Activity. The string "public" may appear on lines of the entries below; report how many such lines there are, and only that.

Data in this exercise.
----------------------------------------
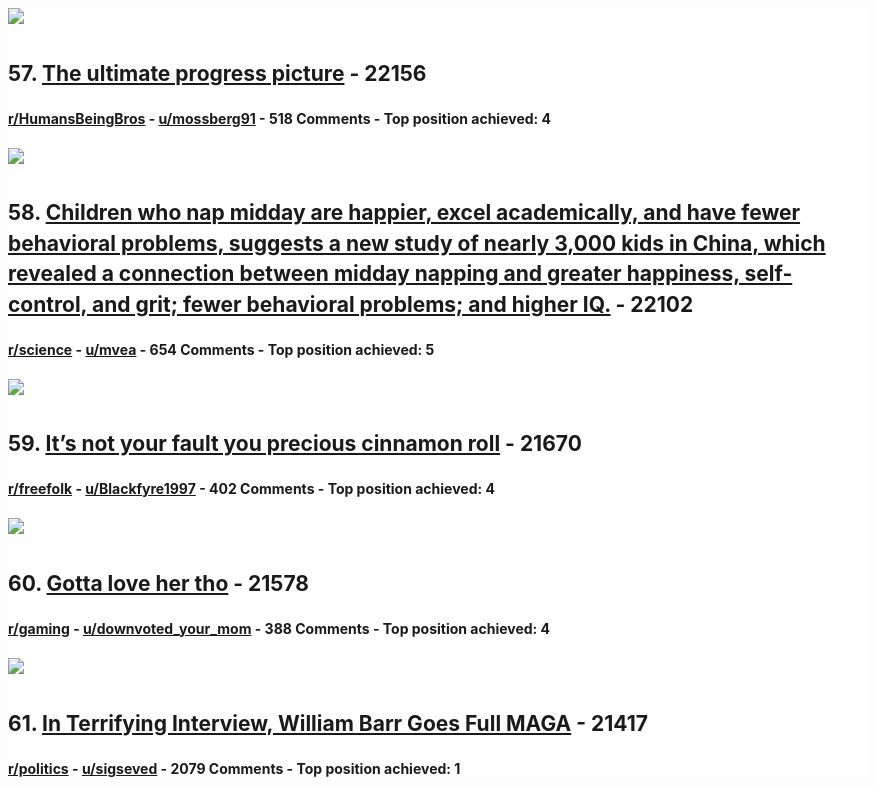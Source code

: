 <a href="https://gfycat.com/HeavyFilthyAdder"><img src="https://b.thumbs.redditmedia.com/r7iqDmbMEm5Zld2Zsp53xACW6wUpDYyuKfdUIX6iSSA.jpg"></img></a>

## 57. [The ultimate progress picture](http://reddit.com/r/HumansBeingBros/comments/bvd89u/the_ultimate_progress_picture/) - 22156
#### [r/HumansBeingBros](http://reddit.com/r/HumansBeingBros) - [u/mossberg91](http://reddit.com/u/mossberg91) - 518 Comments - Top position achieved: 4

<a href="https://i.redd.it/9qcj6wze8m131.jpg"><img src="https://b.thumbs.redditmedia.com/f8S9Ms79TqmVAQl9ZSgDDPwqPBHBo-4QjwAS5b9AkQI.jpg"></img></a>

## 58. [Children who nap midday are happier, excel academically, and have fewer behavioral problems, suggests a new study of nearly 3,000 kids in China, which revealed a connection between midday napping and greater happiness, self-control, and grit; fewer behavioral problems; and higher IQ.](http://reddit.com/r/science/comments/bvdsr8/children_who_nap_midday_are_happier_excel/) - 22102
#### [r/science](http://reddit.com/r/science) - [u/mvea](http://reddit.com/u/mvea) - 654 Comments - Top position achieved: 5

<a href="https://penntoday.upenn.edu/news/link-between-midday-naps-and-happier-children-excel-academically-fewer-behavioral-problems"><img src="https://b.thumbs.redditmedia.com/qs94GpJ3voB9a6m3C59FPzOTtjLsRKznYoJxoMCas2c.jpg"></img></a>

## 59. [It’s not your fault you precious cinnamon roll](http://reddit.com/r/freefolk/comments/bv1s0l/its_not_your_fault_you_precious_cinnamon_roll/) - 21670
#### [r/freefolk](http://reddit.com/r/freefolk) - [u/Blackfyre1997](http://reddit.com/u/Blackfyre1997) - 402 Comments - Top position achieved: 4

<a href="https://i.redd.it/ve86a6eegg131.jpg"><img src="https://b.thumbs.redditmedia.com/PqXjE6JO3wU0nj0bR7bYtasgqDrw_x_XZDFCxyiPZEc.jpg"></img></a>

## 60. [Gotta love her tho](http://reddit.com/r/gaming/comments/bv323u/gotta_love_her_tho/) - 21578
#### [r/gaming](http://reddit.com/r/gaming) - [u/downvoted_your_mom](http://reddit.com/u/downvoted_your_mom) - 388 Comments - Top position achieved: 4

<a href="https://imgur.com/LUT9PFS"><img src="https://a.thumbs.redditmedia.com/xZBgP1Dpq_p4_L80e5eyXc-rx8CE5XZyhqrk3nTtJ_4.jpg"></img></a>

## 61. [In Terrifying Interview, William Barr Goes Full MAGA](http://reddit.com/r/politics/comments/bvb6k8/in_terrifying_interview_william_barr_goes_full/) - 21417
#### [r/politics](http://reddit.com/r/politics) - [u/sigseved](http://reddit.com/u/sigseved) - 2079 Comments - Top position achieved: 1
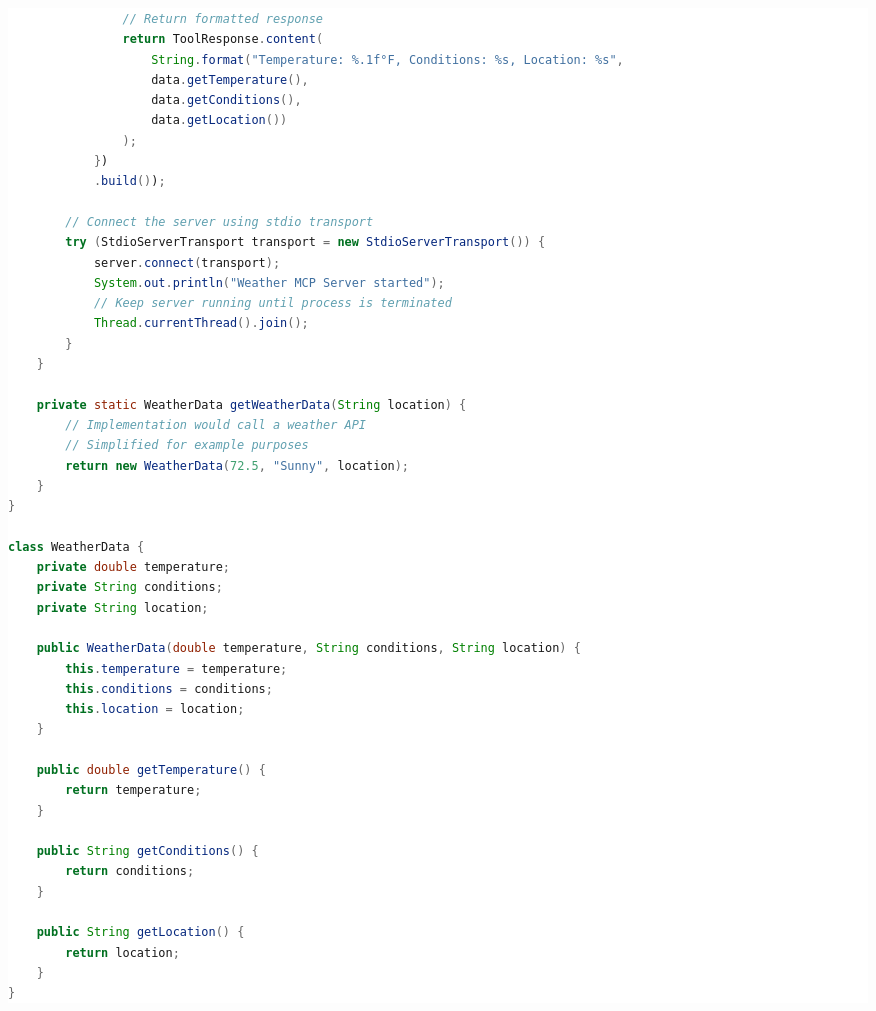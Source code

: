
```java
                // Return formatted response
                return ToolResponse.content(
                    String.format("Temperature: %.1f°F, Conditions: %s, Location: %s", 
                    data.getTemperature(), 
                    data.getConditions(), 
                    data.getLocation())
                );
            })
            .build());
        
        // Connect the server using stdio transport
        try (StdioServerTransport transport = new StdioServerTransport()) {
            server.connect(transport);
            System.out.println("Weather MCP Server started");
            // Keep server running until process is terminated
            Thread.currentThread().join();
        }
    }
    
    private static WeatherData getWeatherData(String location) {
        // Implementation would call a weather API
        // Simplified for example purposes
        return new WeatherData(72.5, "Sunny", location);
    }
}

class WeatherData {
    private double temperature;
    private String conditions;
    private String location;
    
    public WeatherData(double temperature, String conditions, String location) {
        this.temperature = temperature;
        this.conditions = conditions;
        this.location = location;
    }
    
    public double getTemperature() {
        return temperature;
    }
    
    public String getConditions() {
        return conditions;
    }
    
    public String getLocation() {
        return location;
    }
}
```
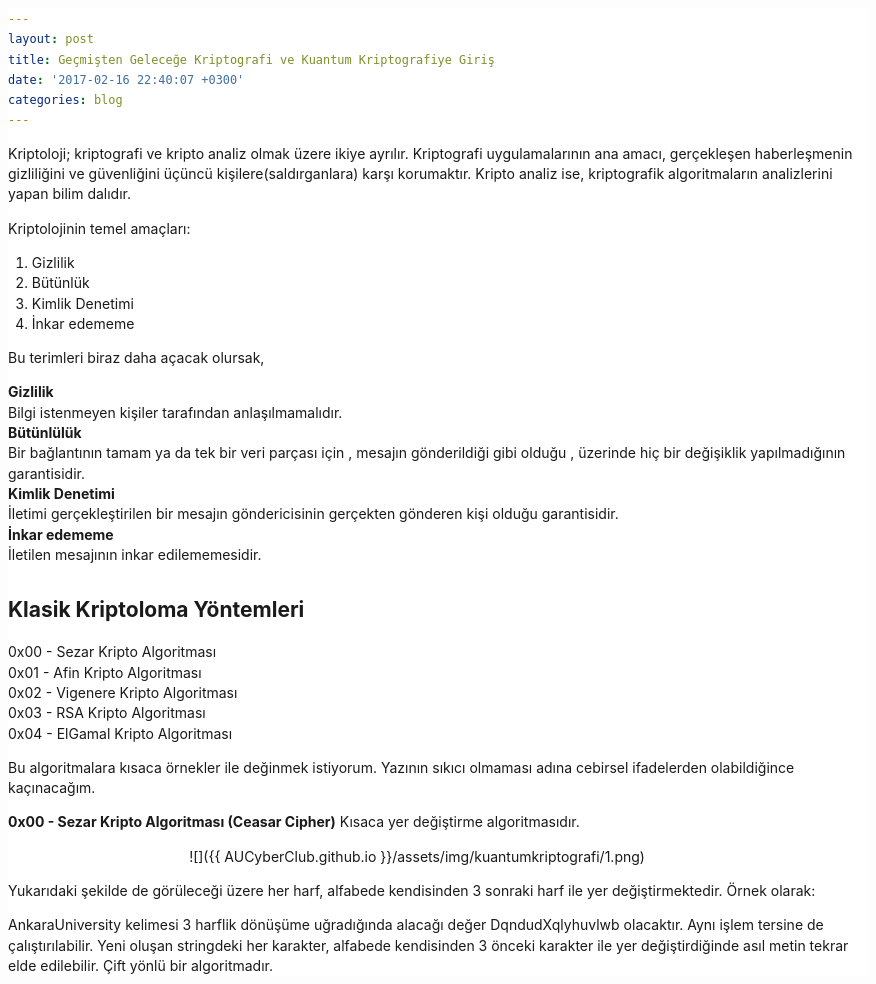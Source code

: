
```yaml
---
layout: post
title: Geçmişten Geleceğe Kriptografi ve Kuantum Kriptografiye Giriş
date: '2017-02-16 22:40:07 +0300'
categories: blog
---
```


Kriptoloji; kriptografi ve kripto analiz olmak üzere ikiye ayrılır. Kriptografi uygulamalarının ana amacı, gerçekleşen haberleşmenin gizliliğini ve güvenliğini üçüncü kişilere(saldırganlara) karşı korumaktır. Kripto analiz ise, kriptografik algoritmaların analizlerini yapan bilim dalıdır.  
  
Kriptolojinin temel amaçları:  
1) Gizlilik  
2) Bütünlük  
3) Kimlik Denetimi  
4) İnkar edememe  
  
Bu terimleri biraz daha açacak olursak,  
  
**Gizlilik**  
Bilgi istenmeyen kişiler tarafından anlaşılmamalıdır.  
**Bütünlülük**  
Bir bağlantının tamam ya da tek bir veri parçası için , mesajın gönderildiği gibi
olduğu , üzerinde hiç bir değişiklik yapılmadığının garantisidir.  
**Kimlik Denetimi**  
İletimi gerçekleştirilen bir mesajın göndericisinin gerçekten gönderen kişi
olduğu garantisidir.  
**İnkar edememe**  
İletilen mesajının inkar edilememesidir.  
  
  
Klasik Kriptoloma Yöntemleri      
---  
0x00 - Sezar Kripto Algoritması  
0x01 - Afin Kripto Algoritması  
0x02 - Vigenere Kripto Algoritması  
0x03 - RSA Kripto Algoritması  
0x04 - ElGamal Kripto Algoritması  
  
Bu algoritmalara kısaca örnekler ile değinmek istiyorum. Yazının sıkıcı olmaması
adına cebirsel ifadelerden olabildiğince kaçınacağım.  
  
**0x00 - Sezar Kripto Algoritması (Ceasar Cipher)** 
Kısaca yer değiştirme algoritmasıdır.

&nbsp; &nbsp; &nbsp; &nbsp; &nbsp; &nbsp; &nbsp; &nbsp; &nbsp; &nbsp; &nbsp; &nbsp; &nbsp; &nbsp; &nbsp; &nbsp; &nbsp; &nbsp; &nbsp; &nbsp; &nbsp; &nbsp; &nbsp; ![]({{ AUCyberClub.github.io }}/assets/img/kuantumkriptografi/1.png)  
  
Yukarıdaki şekilde de görüleceği üzere her harf, alfabede kendisinden 3 sonraki
harf ile yer değiştirmektedir. Örnek olarak:  
  
AnkaraUniversity kelimesi 3 harflik dönüşüme uğradığında alacağı değer
DqndudXqlyhuvlwb olacaktır. Aynı işlem tersine de çalıştırılabilir. Yeni oluşan
stringdeki her karakter, alfabede kendisinden 3 önceki karakter ile yer
değiştirdiğinde asıl metin tekrar elde edilebilir. Çift yönlü bir algoritmadır.  
  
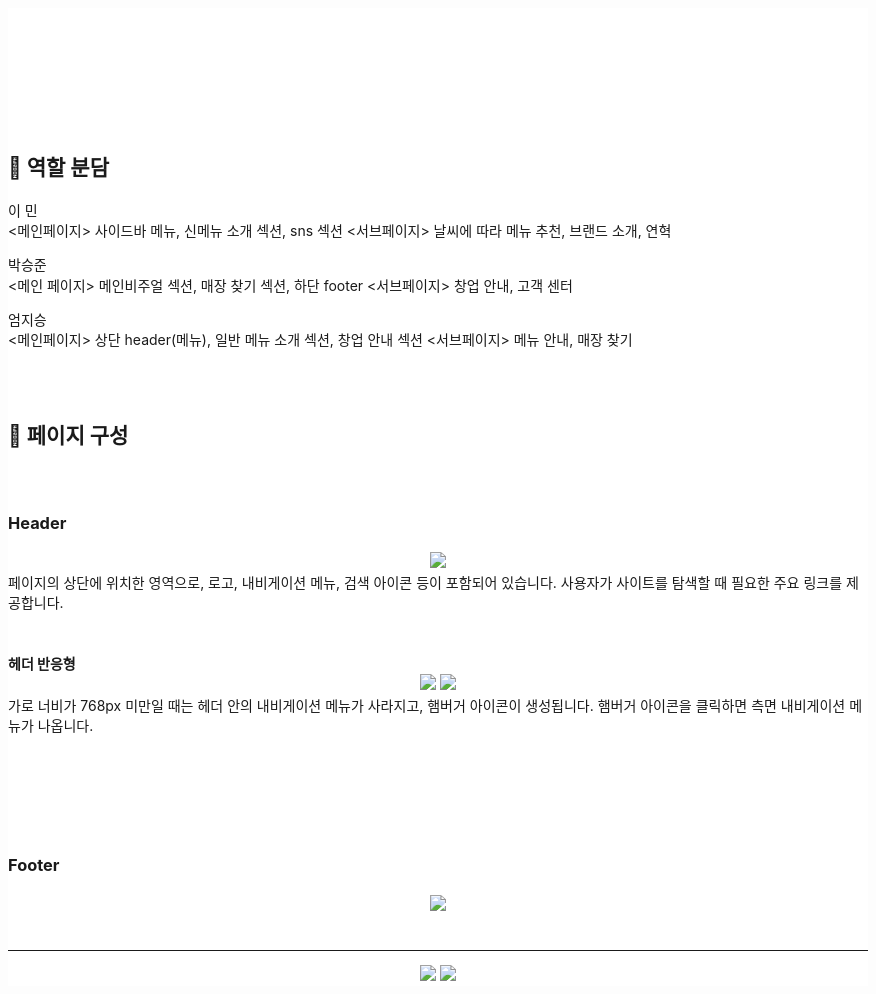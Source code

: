  
<br><br>

<br><br><br>

## 📄 역할 분담
이 민<br>
  <메인페이지> 사이드바 메뉴, 신메뉴 소개 섹션, sns 섹션
  <서브페이지> 날씨에 따라 메뉴 추천, 브랜드 소개, 연혁

박승준<br>
  <메인 페이지> 메인비주얼 섹션, 매장 찾기 섹션, 하단 footer
  <서브페이지> 창업 안내, 고객 센터

엄지승<br>
  <메인페이지> 상단 header(메뉴), 일반 메뉴 소개 섹션, 창업 안내 섹션
  <서브페이지> 메뉴 안내, 매장 찾기
<br><br><br>

## 📝 페이지 구성
<br>

### Header
<div align="center">
  <img src="https://github.com/yoondg/interparkticket-renewal/blob/main/header.jpg" width="800"/>
</div>
페이지의 상단에 위치한 영역으로, 로고, 내비게이션 메뉴, 검색 아이콘 등이 포함되어 있습니다. 사용자가 사이트를 탐색할 때 필요한 주요 링크를 제공합니다. 
<br><br><br>
<b>헤더 반응형</b>
<div  display="flex" align="center">
  <img src="https://github.com/yoondg/interparkticket-renewal/blob/main/header2.jpg" width="300"/>
<img src="https://github.com/yoondg/interparkticket-renewal/blob/main/header3.jpg" width="300"/>
</div>
가로 너비가 768px 미만일 때는 헤더 안의 내비게이션 메뉴가 사라지고, 햄버거 아이콘이 생성됩니다.  
햄버거 아이콘을 클릭하면 측면 내비게이션 메뉴가 나옵니다.

<br><br><br><br>

### Footer
<div align="center">
  <img src="https://github.com/yoondg/interparkticket-renewal/blob/main/footer.jpg" width="800"/>
</div>
<br><hr>
<div display="flex" align="center">
  <img src="https://github.com/yoondg/interparkticket-renewal/blob/main/footer2.jpg" width="300"/>
 <img src="https://github.com/yoondg/interparkticket-renewal/blob/main/footer3.jpg" width="150"/>
</div>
----------------------------------------
Finished task. 4